Working with university students, the scholarship mums are also mapping the state services for healthcare, social assistance and legal aid available to them. The aim, once the project wraps up in January 2026, is to present the justice ministry in Brasília with a policy proposal for how these can be improved nationwide.

A woman stands by a window.
Andréa Marcia Anselmo’s sons Pablo and Gabriel were killed by police in 2019 and 2021. Photograph: María Magdalena Arréllaga/The Guardian

In the meantime, the regular gatherings provide much-needed solace to the participants and a platform to be heard.

A woman’s hand holds up a sleeve to reveal her forearm.
Anselmo shows a tattoo dedicated to her sons, which reads: ‘Don’t judge me/For the courage you lack.’ Photograph: María Magdalena Arréllaga/The Guardian

“On my own, it was unbearable. When I join forces with other women, I feel stronger,” says Andréa Marcia Anselmo, 58. Her sons Gabriel, 22, and Pablo, 28, were killed six and four years ago, both shot in the back during police ambushes, she says.

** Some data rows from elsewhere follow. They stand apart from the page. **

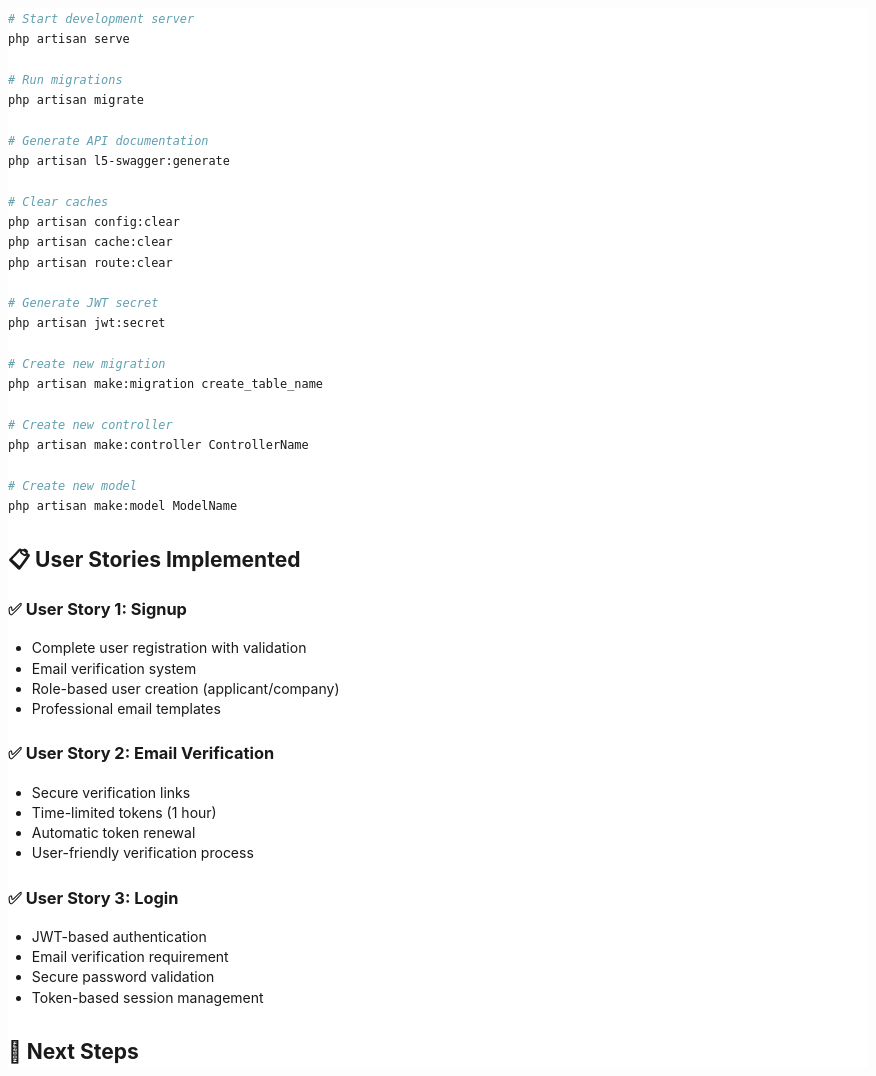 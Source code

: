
 ```bash
# Start development server
php artisan serve

# Run migrations
php artisan migrate

# Generate API documentation
php artisan l5-swagger:generate

# Clear caches
php artisan config:clear
php artisan cache:clear
php artisan route:clear

# Generate JWT secret
php artisan jwt:secret

# Create new migration
php artisan make:migration create_table_name

# Create new controller
php artisan make:controller ControllerName

# Create new model
php artisan make:model ModelName
```

## 📋 User Stories Implemented

### ✅ User Story 1: Signup
- Complete user registration with validation
- Email verification system
- Role-based user creation (applicant/company)
- Professional email templates

### ✅ User Story 2: Email Verification
- Secure verification links
- Time-limited tokens (1 hour)
- Automatic token renewal
- User-friendly verification process

### ✅ User Story 3: Login
- JWT-based authentication
- Email verification requirement
- Secure password validation
- Token-based session management

## 🚧 Next Steps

Because they were involved with local drug traffickers, Anselmo gets little sympathy from her daughters, who think she should move on, or from her work colleagues who see her as the mother of criminals. “Here I’m surrounded by people who listen to me, who support me, and by other mothers who understand my struggle,” she says, as women chat around her at one of their recent gatherings near Rio’s city centre. Some travelled more than 50km (30 miles) to be there.

As the meeting gets under way, several mothers take to the floor with raw outpourings of grief and rage. Later that day, they will channel those emotions into an event organised by Vicente in tribute to her son, who would have been celebrating his 21st birthday.